どんな退屈な世界に身を浸していても、たとえば、歩き方を変える。視点を変える。思考を変える。それだけで世界は一変する。自分に無数の「生」の可能性があることを知る。そう、当たり前だと思っていたことに、私たちは縛られていることがわかります。
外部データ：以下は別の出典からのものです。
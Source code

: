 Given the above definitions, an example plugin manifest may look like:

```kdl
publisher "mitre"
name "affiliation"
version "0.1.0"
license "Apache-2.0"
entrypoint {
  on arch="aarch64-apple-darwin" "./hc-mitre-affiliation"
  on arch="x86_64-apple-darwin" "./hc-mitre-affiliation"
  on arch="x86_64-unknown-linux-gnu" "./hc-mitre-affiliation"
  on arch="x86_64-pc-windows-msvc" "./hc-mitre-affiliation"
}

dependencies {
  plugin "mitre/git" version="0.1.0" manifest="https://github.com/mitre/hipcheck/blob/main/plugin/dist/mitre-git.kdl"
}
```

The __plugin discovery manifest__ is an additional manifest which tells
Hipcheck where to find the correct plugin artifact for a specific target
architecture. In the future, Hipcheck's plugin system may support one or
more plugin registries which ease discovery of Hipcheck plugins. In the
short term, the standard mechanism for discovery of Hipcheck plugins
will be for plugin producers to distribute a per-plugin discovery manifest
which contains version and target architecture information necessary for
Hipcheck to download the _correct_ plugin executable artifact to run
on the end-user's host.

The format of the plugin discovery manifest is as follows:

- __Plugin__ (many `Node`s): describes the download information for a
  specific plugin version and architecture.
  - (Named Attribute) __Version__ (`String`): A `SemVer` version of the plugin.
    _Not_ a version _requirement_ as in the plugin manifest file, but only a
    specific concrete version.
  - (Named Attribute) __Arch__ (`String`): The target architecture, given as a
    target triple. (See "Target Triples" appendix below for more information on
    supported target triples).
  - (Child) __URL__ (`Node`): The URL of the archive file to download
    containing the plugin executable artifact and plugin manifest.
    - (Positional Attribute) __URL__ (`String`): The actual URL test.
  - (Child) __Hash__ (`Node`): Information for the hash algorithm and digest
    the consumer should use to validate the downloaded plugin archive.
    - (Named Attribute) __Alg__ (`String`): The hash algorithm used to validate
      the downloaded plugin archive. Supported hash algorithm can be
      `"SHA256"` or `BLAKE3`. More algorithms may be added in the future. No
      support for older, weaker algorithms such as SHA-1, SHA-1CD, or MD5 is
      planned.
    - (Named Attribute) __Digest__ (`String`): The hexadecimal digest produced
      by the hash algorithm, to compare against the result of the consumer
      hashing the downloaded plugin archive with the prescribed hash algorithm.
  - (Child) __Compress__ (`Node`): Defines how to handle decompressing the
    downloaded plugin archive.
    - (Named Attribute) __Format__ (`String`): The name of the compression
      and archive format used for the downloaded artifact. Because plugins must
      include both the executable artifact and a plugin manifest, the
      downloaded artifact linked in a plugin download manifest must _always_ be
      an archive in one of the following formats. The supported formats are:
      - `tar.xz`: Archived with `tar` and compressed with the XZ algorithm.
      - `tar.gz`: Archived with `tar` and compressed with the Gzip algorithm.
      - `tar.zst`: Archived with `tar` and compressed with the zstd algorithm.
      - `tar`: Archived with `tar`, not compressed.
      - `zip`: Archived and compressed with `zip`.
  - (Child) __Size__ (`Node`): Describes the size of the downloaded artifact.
独立国家のつくりかた (講談社現代新書) [ 坂口 恭平 ]
ホームレスの家は寝室にすぎない
隅田川沿いを歩いていると、ホームレスのビニールシートハウスにはなんと、小型のソーラーパネルがついている。著者は気になってハイテクな家にノックをした。中を拝見すると、畳一枚ぐらいの小さな家ですが、オール電化でつくりも丁寧である。狭くて大変じゃないですかと聞くと、彼は「いや、この家は寝室にすぎないから」と答えた。晴れていれば隣の隅田公園で本を読んだり、ギターも弾ける。トイレも水道も公園で使い放題。風呂は1週間に一度、近くの銭湯に行く。食事はスーパーマーケットの掃除をしたついでに肉や野菜をもらえる。だから家は寝室ぐらいで十分だ。
家だけが居住空間ではない
彼にとってみたら、公園は居間とトイレと水場を兼ねたもの。図書館は本棚であり、スーパーは冷蔵庫なのである。彼が毎日過ごす都市空間のすべてが、彼の頭の中だけでは大きな家なのだ。同じものをみても、視点の角度を変えるだけで、まったく違う意味を持つようになる。所有の概念とは違った空間の使いかたを実践している。シェアハウスとはまた違う、新しい家の在り方を考えさせてくれた。
別のレイヤーで生きる人たち
私的所有することができる土地を建築物で囲っていく。そうすることで空間をつくり上げることだとしていた。しかし、どんなに壁をつくって自らの領土に建築物をつくったとしても、空間は増えない。それに対して、路上生活者たちの空間の捉え方は違った。彼らは自分たちのレイヤーをつくり、日本に住むみんなが当たり前と思い込んでしまっている社会的システムとは別のレイヤーを生きている。建築では空間を生み出せないけど、思考では生み出すことができます。つまりレイヤーを使うことにより、空間がどんどん増えていくのです。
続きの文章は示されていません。